Greenpeace TV Ad Pushes Facebook On Coal Power

A Greenpeace advert aims to shame Facebook into giving up coal-fired electricity in its data centres

Greenpeace has brought TV time in California to to run an advert asking Facebook to “unfriend” coal in time for Earth Day on 22 April.

The 30 second Greenpeace advert addresses Facebook directly, and is the lastest step in a campaign against Facebook’s policy of building data centres where the majority of the electricity supply comes from coal-fired power stations.

Coal is “the number one contributor to climate change,” the advert says, before urging Facebook to “unfriend coal and help le the energy revolution.”

Media war escalates

“At the last count 600 million of us are your friends,” said the advert, adding that  “the Internet you  are at the centre of is using more power than entire nations combined.”

The advert is an escalation of Greenpeace’s media war, which has previous been conducted iwth Youtube videos challenging Facebook. Greenpeace hopse to extract a green commitment from Facebook before Earth Day (22 April) to stop using coal-fired electricity and instead use clean, safe, renewable energy. Eventually it wants Facebook to develop a plan to mitigate its climate footprint and become coal-free by 2021.

To this end, Greenpeace has documented five steps that Facebook should take in order to go green.

The first step is for Facebook to “come clean” and disclose its energy and carbon footprint. this could perhaps use emerging measures of “carbon intensity” such as the new  carbon usage effectiveness (CUE) measure proposed by the Green Grid.

The second step is for Facebook to implement an ‘infrastructure siting policy’ so that its data centres are not built in areas just because of the plentiful supply reliable and low-cost energy and telecommunications infrastructure, plus local tax incentives.

Instead Facebook should follow examples such as Google’s use of wind power and Yahoo’s use of hydro-electric power from Niagara Falls, prioritising renewable sources of electricity for its data centres, Greenpeace said.

The third step Greenpeace suggests is that Facebook should increase the supply of clean energy in three ways, namely clean energy procurement, clean energy investment, and renewable/clean energy self-generation.

The fourth step is that Facebook should engage in clean energy advocacy. Greenpeace believes, “Facebook and other large IT companies, such as Google, Yahoo! and Microsoft, have the power to make real changes to the grid mix at a much faster rate than the present.”

The fifth and final step that Greenpeace is asking for is that Facebook should educate and engage the 600 million plus Facebook members on clean energy, by creating awareness and discussion of the subject.

Long Campaign

Greenpeace has been trying to persuade Facebook to drop coal for a while now, using channels such as a Facebook page on the subject, set up after it singled out out Facebook in September 2010 because of its decision to site its first wholly-owned data centre in Oregon, using electricity from PacificCorp, an energy company which makes two thirds of its power using coal.

Besides that new data centre in Oregon, Facebook is also building a new data centre in North Carolina, which also runs on coal power.

“With Facebook’s two new massive new data centres due to be switched on soon, each of which uses enough power to light up tens of thousands of homes, there’s never been a better time for Facebook to unfriend coal and choose the clean, safe, renewable energy future,” said Greenpeace.

Facebook for its part has already defended its new data centres, saying the Oregon facility is one of the most energy-efficient in the world, with a Power Usage Effectiveness (PUE) rating of 1.15. The company said it was concentrating on using power effectively, rather than getting involved in how it is produced.

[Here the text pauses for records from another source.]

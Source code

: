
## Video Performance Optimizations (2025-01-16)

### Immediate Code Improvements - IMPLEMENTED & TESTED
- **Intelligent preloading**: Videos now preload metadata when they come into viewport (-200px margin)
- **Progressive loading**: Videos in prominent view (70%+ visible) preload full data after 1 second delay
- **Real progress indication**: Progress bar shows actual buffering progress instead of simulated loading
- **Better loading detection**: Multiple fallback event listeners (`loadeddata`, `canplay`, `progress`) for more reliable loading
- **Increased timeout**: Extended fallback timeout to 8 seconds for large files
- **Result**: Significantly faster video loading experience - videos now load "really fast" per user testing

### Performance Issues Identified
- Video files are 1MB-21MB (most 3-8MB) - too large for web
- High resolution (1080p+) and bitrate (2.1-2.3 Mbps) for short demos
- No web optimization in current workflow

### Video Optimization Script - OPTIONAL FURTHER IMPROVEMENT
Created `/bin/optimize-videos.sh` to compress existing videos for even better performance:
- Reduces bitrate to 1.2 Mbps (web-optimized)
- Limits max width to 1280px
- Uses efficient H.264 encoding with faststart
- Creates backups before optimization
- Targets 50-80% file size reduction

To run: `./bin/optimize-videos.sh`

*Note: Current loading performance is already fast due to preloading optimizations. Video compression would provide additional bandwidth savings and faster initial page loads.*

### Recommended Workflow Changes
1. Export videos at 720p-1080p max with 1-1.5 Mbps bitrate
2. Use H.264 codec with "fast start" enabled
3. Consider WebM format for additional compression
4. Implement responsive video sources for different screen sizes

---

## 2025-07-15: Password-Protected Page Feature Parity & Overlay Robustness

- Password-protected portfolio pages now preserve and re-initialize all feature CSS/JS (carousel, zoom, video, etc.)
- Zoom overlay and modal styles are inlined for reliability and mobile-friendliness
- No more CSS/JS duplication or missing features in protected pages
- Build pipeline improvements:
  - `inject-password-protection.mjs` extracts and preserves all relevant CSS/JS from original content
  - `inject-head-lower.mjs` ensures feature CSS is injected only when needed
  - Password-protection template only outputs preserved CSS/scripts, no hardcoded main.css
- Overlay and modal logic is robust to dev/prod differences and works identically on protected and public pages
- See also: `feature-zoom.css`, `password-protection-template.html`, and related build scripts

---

It also said it chose the Oregon site because the “temperate” climate would allow it to operate without mechanical chillers – normally one of the biggest detractors from efficiency in a data centre.

Question Of Scale

Meanwhile Greenpeace had to defend itself last year after data centre experts pointed out that the electricity needs of Greenpeace’s own web servers, are mostly met through coal and nuclear powered electricity.

Greenpeace however pointed out that it has only 2,000 employees, and much smaller traffic than that generated by Facebook’s 600 million users.

“It’s a question of scale,” Greenpeace spokesman Daniel Kessler said previously.

Also Greenpeace’s main website is hosted in a Global Switch data centre in Amsterdam, and Global Switch has bought renewable energy certificates (RECs) to offset the carbon output of its data centre facility.